Has any piece of fiction so perfectly portrayed what it’s like to live in modern Texas than this SNL sketch about the fictional King Brothers Toyota in Brenham, Texas and the scourge that a new Raising Cane’s chicken joint has inflicted on their sales? I am a Texan and love the place in spite of the occasional drawbacks to living there, and this brings back a lot of memories.
Check this out:
First of all, these types of ads are not unique to Texas, though there is a certain specifically Texan-feeling charm about the fast-paced yelling that ensues, the necessity of including a big-looking dude, and the shoutout to a specific exit. While not quite as scream-y, this takes me back to the Lawrence Marshall Chevrolet ads I grew up with:
If you’re curious, that’s not Lawrence Marshall but former Oilers defensive tackle Ray Childress. And this one, which opens with the exit:
I assume this ad was at least partially inspired by Andrew Dismukes, who starts as one of the King Brothers. The actor/writer grew up outside of Houston and went to the University of Texas and therefore probably took the same US 290 route to college that I did from Montgomery County. That drive takes you through Brenham which, like most small Texas towns, has been cut in half by an ever-expanding highway (though it’s been better since they got the overpass). Texas is excellent at building highways, though I’d argue that they’d be better off if they knocked it off and focused on higher density.
Also, shout out for this line:
“My daughter Hailey is a Classics Professor at Brenham Community College and she has described our plight as ‘A funhouse mirror held up against the American Dream.’ I said ‘I don’t know about that baby girl, all I know is I’m getting effed-in-the-A by councilman Hugo Gallegos!”
So perfect.
[Unrelated Editor’s Note: Can we give a shoutout to all the Kia jingles?
-DT]
I’m sorry, I don’t get Raising Cane’s.

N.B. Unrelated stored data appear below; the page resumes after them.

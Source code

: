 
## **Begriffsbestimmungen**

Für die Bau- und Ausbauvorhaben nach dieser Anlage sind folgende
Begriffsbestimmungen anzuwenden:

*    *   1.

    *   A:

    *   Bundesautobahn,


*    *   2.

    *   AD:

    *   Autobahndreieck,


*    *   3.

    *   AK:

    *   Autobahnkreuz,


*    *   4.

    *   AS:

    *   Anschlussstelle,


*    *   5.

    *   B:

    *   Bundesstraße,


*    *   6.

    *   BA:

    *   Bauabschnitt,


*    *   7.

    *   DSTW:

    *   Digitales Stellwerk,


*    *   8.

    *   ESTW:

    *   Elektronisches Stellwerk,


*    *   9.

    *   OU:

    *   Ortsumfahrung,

It’s just slightly higher quality school cafeteria food.
No love for local radio broadcasts from a tent in the dealership parking lot?

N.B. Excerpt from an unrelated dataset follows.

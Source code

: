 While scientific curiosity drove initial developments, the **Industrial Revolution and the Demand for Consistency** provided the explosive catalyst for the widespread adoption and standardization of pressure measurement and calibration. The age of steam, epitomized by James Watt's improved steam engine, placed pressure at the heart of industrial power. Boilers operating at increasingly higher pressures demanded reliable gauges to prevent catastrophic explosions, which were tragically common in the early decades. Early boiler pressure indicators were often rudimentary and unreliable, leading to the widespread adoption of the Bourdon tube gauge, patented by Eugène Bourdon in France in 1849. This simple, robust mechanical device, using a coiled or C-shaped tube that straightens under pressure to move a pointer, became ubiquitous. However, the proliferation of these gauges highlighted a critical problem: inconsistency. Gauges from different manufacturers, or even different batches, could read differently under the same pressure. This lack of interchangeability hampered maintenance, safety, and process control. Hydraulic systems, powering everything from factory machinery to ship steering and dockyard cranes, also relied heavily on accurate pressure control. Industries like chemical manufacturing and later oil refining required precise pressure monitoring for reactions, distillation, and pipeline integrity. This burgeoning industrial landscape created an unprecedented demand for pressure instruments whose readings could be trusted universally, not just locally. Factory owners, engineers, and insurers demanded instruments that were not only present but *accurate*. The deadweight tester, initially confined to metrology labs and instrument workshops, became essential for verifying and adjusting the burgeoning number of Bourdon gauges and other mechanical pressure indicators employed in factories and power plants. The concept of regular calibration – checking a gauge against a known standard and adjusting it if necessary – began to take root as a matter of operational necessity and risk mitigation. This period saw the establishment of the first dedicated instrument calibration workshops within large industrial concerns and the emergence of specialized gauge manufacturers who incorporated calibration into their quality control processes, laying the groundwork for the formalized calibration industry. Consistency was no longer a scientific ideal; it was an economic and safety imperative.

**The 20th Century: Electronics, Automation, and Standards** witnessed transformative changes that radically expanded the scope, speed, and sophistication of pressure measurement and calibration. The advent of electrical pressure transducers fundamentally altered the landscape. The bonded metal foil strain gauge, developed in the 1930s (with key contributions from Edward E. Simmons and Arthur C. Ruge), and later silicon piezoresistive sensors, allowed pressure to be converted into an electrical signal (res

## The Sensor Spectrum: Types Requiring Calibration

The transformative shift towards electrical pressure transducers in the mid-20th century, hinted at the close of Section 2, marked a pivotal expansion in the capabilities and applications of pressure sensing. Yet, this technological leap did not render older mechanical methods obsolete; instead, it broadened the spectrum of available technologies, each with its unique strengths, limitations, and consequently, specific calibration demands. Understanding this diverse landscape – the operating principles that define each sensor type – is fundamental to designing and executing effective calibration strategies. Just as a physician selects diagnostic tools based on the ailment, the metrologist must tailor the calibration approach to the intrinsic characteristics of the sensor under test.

When my kids were young and acting snotty in the back seat, I’d start loudly riffing a broadcast of Moody and The Pout coming to you live from Chezik-Bell Honda, with Bob on the grill turning out brats and burgers, $4500 dealer cash-back incentives, and a bounce castle for the kids!
BIG BILL HELL’S
https://www.youtube.com/watch?v=-rsEs4HWXeY
When did the “we will not be undersold” line become a thing in car ads? And why does it seem like car dealers are the only companies that say this?

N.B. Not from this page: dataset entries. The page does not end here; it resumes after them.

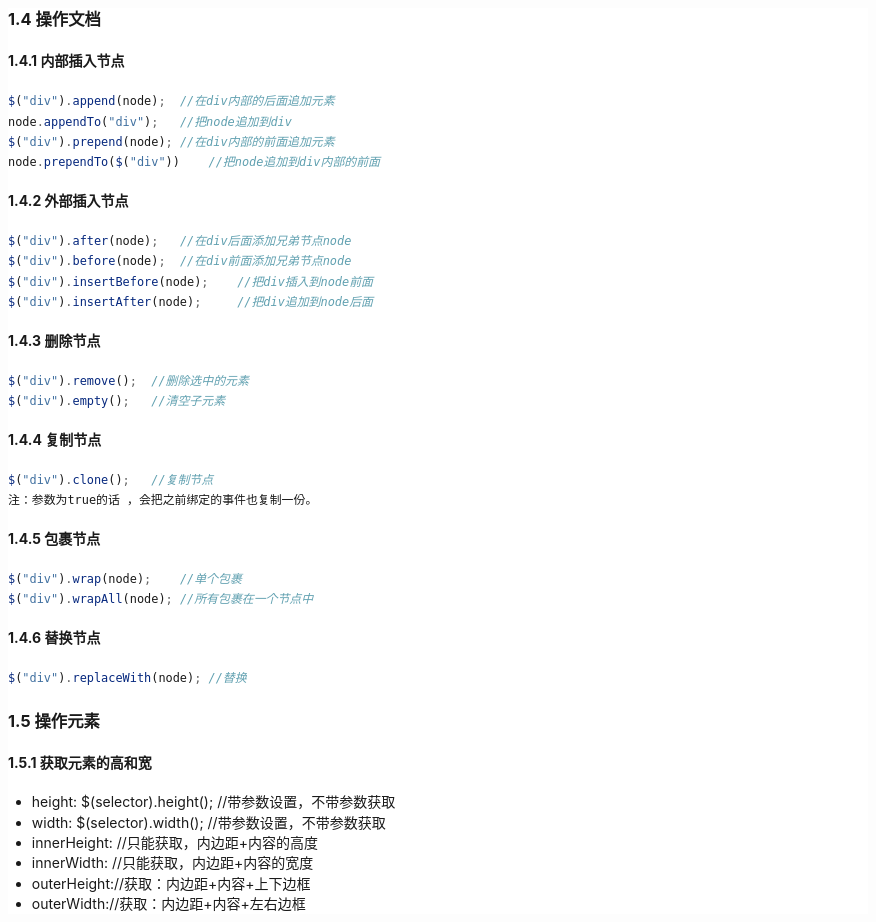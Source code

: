 ### 1.4 操作文档  
####  1.4.1 内部插入节点  
```javascript
$("div").append(node);	//在div内部的后面追加元素
node.appendTo("div");	//把node追加到div
$("div").prepend(node);	//在div内部的前面追加元素
node.prependTo($("div"))	//把node追加到div内部的前面
```
#### 1.4.2 外部插入节点  
```javascript
$("div").after(node);	//在div后面添加兄弟节点node
$("div").before(node);	//在div前面添加兄弟节点node
$("div").insertBefore(node);	//把div插入到node前面
$("div").insertAfter(node);		//把div追加到node后面
```

#### 1.4.3 删除节点  

```javascript
$("div").remove();	//删除选中的元素
$("div").empty();	//清空子元素
```

#### 1.4.4 复制节点  

```javascript
$("div").clone();	//复制节点
注：参数为true的话	，会把之前绑定的事件也复制一份。
```

#### 1.4.5 包裹节点  

```javascript
$("div").wrap(node);	//单个包裹
$("div").wrapAll(node);	//所有包裹在一个节点中
```

#### 1.4.6 替换节点  

```javascript
$("div").replaceWith(node);	//替换

```

### 1.5 操作元素  

####  1.5.1 获取元素的高和宽  

* height: $(selector).height(); //带参数设置，不带参数获取
* width: $(selector).width(); //带参数设置，不带参数获取
* innerHeight: //只能获取，内边距+内容的高度
* innerWidth: //只能获取，内边距+内容的宽度
* outerHeight://获取：内边距+内容+上下边框
* outerWidth://获取：内边距+内容+左右边框  
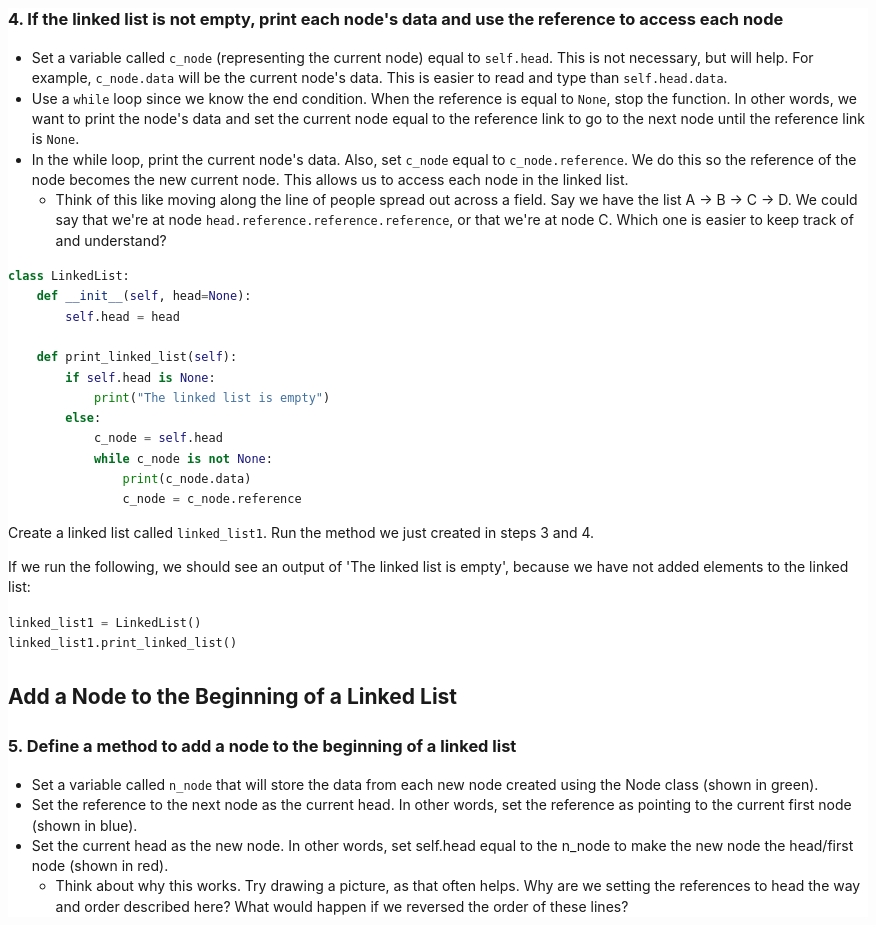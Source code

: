 ### 4. If the linked list is not empty, print each node's data and use the reference to access each node

- Set a variable called `c_node` (representing the current node) equal to `self.head`. This is not necessary, but will help. For example, `c_node.data` will be the current node's data. This is easier to read and type than `self.head.data`.
- Use a `while` loop since we know the end condition. When the reference is equal to `None`, stop the function. In other words, we want to print the node's data and set the current node equal to the reference link to go to the next node until the reference link is `None`.
- In the while loop, print the current node's data. Also, set `c_node` equal to `c_node.reference`. We do this so the reference of the node becomes the new current node. This allows us to access each node in the linked list.
  - Think of this like moving along the line of people spread out across a field. Say we have the list A -> B -> C -> D. We could say that we're at node `head.reference.reference.reference`, or that we're at node C. Which one is easier to keep track of and understand?

```python
class LinkedList: 
    def __init__(self, head=None):
        self.head = head

    def print_linked_list(self):
        if self.head is None:
            print("The linked list is empty")
        else:
            c_node = self.head
            while c_node is not None:
                print(c_node.data)
                c_node = c_node.reference
```

Create a linked list called `linked_list1`. Run the method we just created in steps 3 and 4.

If we run the following, we should see an output of 'The linked list is empty', because we have not added elements to the linked list:

```python
linked_list1 = LinkedList()
linked_list1.print_linked_list()
```

## Add a Node to the Beginning of a Linked List

### 5. Define a method to add a node to the beginning of a linked list

- Set a variable called `n_node` that will store the data from each new node created using the Node class (shown in green).
- Set the reference to the next node as the current head. In other words, set the reference as pointing to the current first node (shown in blue).
- Set the current head as the new node. In other words, set self.head equal to the n_node to make the new node the head/first node (shown in red).
  - Think about why this works. Try drawing a picture, as that often helps. Why are we setting the references to head the way and order described here? What would happen if we reversed the order of these lines?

It’s “sales-speak”. To us it’s a foreign language, but to a lifelong salesperson, it’s just how they talk. See also: mattress stores, furniture wholesalers, discount jewelry. “Same as cash” is another one it took me forever to figure out what the blazes they were talking about.
Hot tub dealers say it too.
The jingle ad reminded me of this Dallas-Fort Worth area gem from the early ‘90s. I do love that the exit and highway location were added into the lyrics for the children’s choir to sing to solidly assure a place for it in my brain for the rest of my life: https://youtu.be/y3i6_Rz0nrM
Summit Place Kia noooooo
I hear that enough each day…and I don’t even hear it. It’s just…there…in my head.
“Tires Ain’t Pretty” for the Floridians out there, my lifetime favorite so far:
https://www.youtube.com/watch?v=s-zCM_8APc0
If Big Bill Hell’s had a new car franchise what would it be? GM is too easy since that was the running footage in their “commercial.”
“If Big Bill Hell’s had a new car franchise what would it be? GM is too easy since that was the running footage in their “commercial.””
Mitsubishi, no question. Mitsubishi signs are the new Thin Veneer of Respectability for used car dealerships frequented by refugees from the US credit bureau wasteland.